[Stored data entries]
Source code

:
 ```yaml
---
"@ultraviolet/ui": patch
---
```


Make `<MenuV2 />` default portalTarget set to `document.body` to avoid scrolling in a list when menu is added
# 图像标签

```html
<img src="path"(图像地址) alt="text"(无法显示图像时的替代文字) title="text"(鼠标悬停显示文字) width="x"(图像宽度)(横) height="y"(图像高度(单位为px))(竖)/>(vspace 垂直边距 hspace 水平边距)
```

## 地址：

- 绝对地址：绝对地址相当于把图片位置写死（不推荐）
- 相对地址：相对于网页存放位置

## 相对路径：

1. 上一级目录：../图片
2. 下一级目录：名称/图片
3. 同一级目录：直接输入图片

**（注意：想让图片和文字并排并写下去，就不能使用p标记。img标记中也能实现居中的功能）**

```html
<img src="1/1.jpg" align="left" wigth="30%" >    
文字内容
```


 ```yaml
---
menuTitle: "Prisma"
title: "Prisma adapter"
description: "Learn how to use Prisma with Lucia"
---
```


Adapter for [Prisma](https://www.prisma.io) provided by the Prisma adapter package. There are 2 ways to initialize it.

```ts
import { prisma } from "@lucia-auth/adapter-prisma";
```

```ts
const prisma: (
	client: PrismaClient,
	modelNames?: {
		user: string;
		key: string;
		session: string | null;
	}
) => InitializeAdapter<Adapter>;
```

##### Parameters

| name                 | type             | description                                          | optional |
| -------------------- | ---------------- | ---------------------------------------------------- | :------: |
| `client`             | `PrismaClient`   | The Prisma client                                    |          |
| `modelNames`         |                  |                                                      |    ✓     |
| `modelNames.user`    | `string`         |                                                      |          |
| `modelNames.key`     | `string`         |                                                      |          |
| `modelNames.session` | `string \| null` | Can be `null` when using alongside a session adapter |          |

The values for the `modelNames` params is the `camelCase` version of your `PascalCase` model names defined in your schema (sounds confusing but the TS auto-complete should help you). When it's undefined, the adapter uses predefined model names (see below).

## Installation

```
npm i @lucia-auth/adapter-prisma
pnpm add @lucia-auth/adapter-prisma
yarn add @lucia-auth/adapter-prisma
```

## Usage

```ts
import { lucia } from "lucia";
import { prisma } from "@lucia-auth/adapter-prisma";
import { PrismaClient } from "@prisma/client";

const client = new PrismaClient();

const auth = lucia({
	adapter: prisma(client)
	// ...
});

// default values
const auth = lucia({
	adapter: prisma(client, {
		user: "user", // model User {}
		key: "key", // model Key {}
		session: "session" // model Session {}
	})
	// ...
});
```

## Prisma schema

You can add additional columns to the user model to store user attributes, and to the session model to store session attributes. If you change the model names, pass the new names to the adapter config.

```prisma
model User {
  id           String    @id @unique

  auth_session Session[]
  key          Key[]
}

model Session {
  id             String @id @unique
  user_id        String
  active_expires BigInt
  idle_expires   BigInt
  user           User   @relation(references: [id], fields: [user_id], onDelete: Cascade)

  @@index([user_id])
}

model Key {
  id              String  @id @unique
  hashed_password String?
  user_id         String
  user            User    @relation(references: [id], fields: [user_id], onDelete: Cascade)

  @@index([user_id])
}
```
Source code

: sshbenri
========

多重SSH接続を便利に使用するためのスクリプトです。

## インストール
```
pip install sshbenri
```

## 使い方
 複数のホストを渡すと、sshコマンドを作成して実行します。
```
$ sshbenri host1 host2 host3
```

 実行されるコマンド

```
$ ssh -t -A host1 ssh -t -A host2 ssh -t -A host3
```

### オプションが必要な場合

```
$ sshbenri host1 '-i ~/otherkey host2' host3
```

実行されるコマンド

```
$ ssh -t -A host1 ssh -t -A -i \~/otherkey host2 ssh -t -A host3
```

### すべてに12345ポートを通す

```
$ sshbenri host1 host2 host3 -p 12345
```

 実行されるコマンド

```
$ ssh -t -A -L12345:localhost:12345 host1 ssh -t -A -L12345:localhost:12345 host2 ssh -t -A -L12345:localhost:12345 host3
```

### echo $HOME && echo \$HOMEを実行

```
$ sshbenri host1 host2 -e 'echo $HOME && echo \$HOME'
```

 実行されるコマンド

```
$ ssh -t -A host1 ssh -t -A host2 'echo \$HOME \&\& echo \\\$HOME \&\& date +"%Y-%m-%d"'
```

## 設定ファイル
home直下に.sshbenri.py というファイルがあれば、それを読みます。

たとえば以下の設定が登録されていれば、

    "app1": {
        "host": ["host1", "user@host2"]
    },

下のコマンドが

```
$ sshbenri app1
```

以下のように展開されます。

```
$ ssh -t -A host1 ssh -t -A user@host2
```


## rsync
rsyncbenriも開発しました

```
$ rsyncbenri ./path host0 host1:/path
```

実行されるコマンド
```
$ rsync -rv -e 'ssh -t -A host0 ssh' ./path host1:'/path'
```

> [Instructions to follow]:
The range begins at the line containing "たとえば以下の設定が登録されていれば、" and ends at the last line of the entries; reproduce it exactly.

> [Task result]:
たとえば以下の設定が登録されていれば、

    "app1": {
        "host": ["host1", "user@host2"]
    },

下のコマンドが

```
$ sshbenri app1
```

以下のように展開されます。

```
$ ssh -t -A host1 ssh -t -A user@host2
```


## rsync
rsyncbenriも開発しました

```
$ rsyncbenri ./path host0 host1:/path
```

実行されるコマンド
```
$ rsync -rv -e 'ssh -t -A host0 ssh' ./path host1:'/path'
```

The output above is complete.